Despite the efforts of the Rathores and other tiger-philes, Ranthambhore's most famous denizens have suffered from many of the ills and pressures that vex other Indian reserves. Earlier this month, U.S. Embassy officials participated in a Ranthambhore forum exploring new ways to thwart poachers that allegedly wiped out half the park's tiger population (which numbered 47 at its peak) between 2003 and 2004. Worried about the growing impact of tourism, the park banned all safari vehicles for two weeks last December and launched a program this fall that restricts them to lottery-assigned zones during three-hour game drives available each morning and late afternoon.
Ranthambhore visitors are warned to set their expectations low.

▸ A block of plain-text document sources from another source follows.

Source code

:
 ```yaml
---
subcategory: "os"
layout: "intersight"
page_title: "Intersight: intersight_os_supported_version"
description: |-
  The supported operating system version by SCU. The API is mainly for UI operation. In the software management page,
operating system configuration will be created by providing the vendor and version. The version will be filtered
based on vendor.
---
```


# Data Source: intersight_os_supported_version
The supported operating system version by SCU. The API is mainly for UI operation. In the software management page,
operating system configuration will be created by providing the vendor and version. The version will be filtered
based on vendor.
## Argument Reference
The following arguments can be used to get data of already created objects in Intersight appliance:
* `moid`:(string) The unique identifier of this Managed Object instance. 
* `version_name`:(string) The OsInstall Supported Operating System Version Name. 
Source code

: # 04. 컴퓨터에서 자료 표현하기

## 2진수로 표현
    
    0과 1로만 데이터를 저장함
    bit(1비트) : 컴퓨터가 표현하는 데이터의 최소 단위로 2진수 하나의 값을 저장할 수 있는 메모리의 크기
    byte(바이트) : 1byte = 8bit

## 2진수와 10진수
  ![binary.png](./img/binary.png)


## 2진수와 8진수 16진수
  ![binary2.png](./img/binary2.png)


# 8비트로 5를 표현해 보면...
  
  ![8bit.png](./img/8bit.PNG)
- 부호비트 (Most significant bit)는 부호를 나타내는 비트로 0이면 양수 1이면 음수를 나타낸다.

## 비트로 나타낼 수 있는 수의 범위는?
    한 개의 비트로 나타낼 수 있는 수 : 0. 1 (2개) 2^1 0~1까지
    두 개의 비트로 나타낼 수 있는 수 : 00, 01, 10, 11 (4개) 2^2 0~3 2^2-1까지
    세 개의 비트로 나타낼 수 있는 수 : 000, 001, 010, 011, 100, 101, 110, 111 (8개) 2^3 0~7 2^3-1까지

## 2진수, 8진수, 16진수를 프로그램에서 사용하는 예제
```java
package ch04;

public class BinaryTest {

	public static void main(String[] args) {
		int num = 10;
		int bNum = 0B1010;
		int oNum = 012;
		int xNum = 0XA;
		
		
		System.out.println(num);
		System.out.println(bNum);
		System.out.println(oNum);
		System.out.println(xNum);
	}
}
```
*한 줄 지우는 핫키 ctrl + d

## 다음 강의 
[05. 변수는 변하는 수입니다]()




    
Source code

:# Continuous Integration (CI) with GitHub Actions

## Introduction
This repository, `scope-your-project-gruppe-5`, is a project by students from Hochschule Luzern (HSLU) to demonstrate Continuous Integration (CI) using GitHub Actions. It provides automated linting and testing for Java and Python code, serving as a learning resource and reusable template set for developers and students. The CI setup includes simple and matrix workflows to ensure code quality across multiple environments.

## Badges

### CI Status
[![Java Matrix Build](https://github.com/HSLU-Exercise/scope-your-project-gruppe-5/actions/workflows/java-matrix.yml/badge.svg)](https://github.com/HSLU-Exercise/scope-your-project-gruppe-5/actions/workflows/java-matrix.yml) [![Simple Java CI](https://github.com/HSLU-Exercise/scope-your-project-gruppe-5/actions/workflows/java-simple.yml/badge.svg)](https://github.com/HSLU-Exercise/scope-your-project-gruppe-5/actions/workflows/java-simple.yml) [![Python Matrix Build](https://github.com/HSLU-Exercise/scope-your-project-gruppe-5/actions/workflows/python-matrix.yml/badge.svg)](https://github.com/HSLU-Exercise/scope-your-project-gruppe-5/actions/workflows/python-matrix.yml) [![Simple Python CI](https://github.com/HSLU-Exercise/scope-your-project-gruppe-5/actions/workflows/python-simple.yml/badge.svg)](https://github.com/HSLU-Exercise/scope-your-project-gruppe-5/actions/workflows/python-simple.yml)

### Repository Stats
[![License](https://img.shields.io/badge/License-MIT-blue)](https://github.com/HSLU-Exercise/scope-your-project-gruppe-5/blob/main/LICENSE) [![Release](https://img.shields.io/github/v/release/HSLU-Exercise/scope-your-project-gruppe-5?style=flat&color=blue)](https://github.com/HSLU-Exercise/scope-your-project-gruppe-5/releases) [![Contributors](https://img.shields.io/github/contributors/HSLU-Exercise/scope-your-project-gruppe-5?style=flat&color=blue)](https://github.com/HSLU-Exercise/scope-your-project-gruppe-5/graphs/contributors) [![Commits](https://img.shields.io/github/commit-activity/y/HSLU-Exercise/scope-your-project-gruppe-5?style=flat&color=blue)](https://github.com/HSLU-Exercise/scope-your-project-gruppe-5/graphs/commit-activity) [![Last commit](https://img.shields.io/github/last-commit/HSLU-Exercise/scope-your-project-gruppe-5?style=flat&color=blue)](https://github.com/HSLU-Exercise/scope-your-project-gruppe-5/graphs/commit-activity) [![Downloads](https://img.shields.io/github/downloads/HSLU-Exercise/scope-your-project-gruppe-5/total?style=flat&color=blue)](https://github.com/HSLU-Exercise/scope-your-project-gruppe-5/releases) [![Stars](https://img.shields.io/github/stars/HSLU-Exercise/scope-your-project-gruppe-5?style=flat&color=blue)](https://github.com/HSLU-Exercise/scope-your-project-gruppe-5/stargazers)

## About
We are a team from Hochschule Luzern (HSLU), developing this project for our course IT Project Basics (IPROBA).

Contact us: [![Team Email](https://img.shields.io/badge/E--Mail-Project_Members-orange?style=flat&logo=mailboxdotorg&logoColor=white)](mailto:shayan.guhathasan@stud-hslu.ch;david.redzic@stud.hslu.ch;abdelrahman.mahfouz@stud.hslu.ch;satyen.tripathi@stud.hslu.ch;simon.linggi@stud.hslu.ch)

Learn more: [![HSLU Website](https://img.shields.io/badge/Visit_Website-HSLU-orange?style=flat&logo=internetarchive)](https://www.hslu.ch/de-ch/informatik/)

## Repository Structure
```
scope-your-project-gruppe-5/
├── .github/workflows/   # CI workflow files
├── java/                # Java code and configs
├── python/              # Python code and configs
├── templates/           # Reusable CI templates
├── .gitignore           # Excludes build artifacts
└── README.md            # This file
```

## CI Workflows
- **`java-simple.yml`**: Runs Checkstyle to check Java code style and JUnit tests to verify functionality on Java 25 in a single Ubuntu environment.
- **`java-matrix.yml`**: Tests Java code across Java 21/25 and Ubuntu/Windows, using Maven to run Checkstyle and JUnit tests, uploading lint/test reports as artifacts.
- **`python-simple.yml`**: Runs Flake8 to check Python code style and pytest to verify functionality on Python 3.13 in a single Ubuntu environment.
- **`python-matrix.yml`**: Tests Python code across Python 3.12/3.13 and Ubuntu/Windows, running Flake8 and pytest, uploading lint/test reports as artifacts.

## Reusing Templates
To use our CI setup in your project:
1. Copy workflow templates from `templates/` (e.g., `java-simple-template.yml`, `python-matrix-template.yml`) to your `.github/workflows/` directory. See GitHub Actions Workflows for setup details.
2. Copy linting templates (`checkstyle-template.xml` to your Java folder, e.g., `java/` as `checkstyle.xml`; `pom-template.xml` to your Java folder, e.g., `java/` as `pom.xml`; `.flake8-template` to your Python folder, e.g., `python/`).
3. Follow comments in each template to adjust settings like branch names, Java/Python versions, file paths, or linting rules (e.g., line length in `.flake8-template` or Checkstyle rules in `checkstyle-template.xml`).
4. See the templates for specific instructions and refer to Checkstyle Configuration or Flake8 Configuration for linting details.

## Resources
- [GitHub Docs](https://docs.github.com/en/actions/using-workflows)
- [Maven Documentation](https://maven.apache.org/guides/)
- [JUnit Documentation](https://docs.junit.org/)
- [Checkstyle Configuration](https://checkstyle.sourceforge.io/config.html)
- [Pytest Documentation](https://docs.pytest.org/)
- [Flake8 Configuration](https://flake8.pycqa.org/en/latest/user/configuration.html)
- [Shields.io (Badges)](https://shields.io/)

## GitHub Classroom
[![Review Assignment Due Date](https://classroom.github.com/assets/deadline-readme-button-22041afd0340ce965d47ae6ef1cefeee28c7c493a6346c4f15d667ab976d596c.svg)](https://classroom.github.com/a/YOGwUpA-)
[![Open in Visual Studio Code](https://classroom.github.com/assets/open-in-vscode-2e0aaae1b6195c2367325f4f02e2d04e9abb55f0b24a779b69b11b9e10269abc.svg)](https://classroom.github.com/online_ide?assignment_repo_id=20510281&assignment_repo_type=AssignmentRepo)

While the park's tigers have become so accustomed to humans that they're active during the day as well as at night, the chances of actually spotting one — particularly in the late fall when lingering foliage from the summer monsoon rains provides plenty of cover — are perhaps one in three.
But with the birth of at least 10 new cubs this year, boosting Ranthambhore's estimated tiger count to 36, longtime park watchers see at least a glimmer of optimism — and so do fingers-crossed, camera-draped visitors determined to beat the odds.
In contrast to the well-orchestrated, Jurassic Park-type experiences available at several privately owned African wildlife preserves, game drives here can be disorganized, even chaotic affairs. Six-passenger jeeps called "gypsies" and open-sided, 20-passenger "canters" careen down the park's bone-jarring roads, so dusty during the winter dry season that the nearby Oberoi Vanyavilas gives its well-heeled guests surgical masks (along with hot water bottles and thick blankets) before outings.
And while Ranthambhore's other fauna and flora are mesmerizing in their own right — from black-faced langur monkeys scampering up the tangled roots of a massive mangrove tree to an Indian pond heron snagging a frog dinner in one decisive spear — they can receive short shrift from freelance park guides eager to earn a hefty tip by spotting the Big One.
None of which seems to bother Caroline Don and Eric van Pappel.
The list of countries the Amsterdam couple has already visited on safari reads like the location credits for a National Geographic highlights reel: Kenya, Namibia and Rwanda. South Africa, Tanzania and Zimbabwe. Sure, they've enjoyed watching Ranthambhore kingfishers dart through the shallows of an ancient reservoir and gaggles of chital (spotted deer) meander through hillsides of tall brown grass. They're thrilled with a leopard's unusual daytime cameo, racing across the road in front of their gypsy in a magnificent blur.
But they have come to India on a mission: "There's a small part of all this that's like stamp collecting," van Pappel acknowledges. "But we're here because tigers are so beautiful, and so rare — and I worry that they're fighting a lost battle."
The outcome of that battle is still in the balance, and tilted against the tigers. But on this warm November afternoon, the iconic animals would seem to be holding their own.
Acting on a hunch and the knowledge that morning visitors had spotted tigers in the same area, park guide Balveer Singh tells his driver to pull to the side of the road. A sighting the day before had sparked a New Delhi-worthy traffic jam, complete with jabbing elbows and tourists banging on the side of their vehicles to spark an indifferent cat's attention. But today's passengers are alone when a sambar deer barks its warning: Tigers are close, and getting closer.
Moments later, the panicked elk-like creature crashes through the brush — hotly pursued by none other than Ranthambhore's biggest, most photographed star, the "Lady of the Lake," and her three, almost-grown female cubs.
Eyes widen. Camera shutters whirl. The sambar escapes, and the thwarted tigers retreat for a bath in a nearby stream. Padding a mere 50 yards from their human admirers, they are a picture of rippling, primal grace — and hope for the future.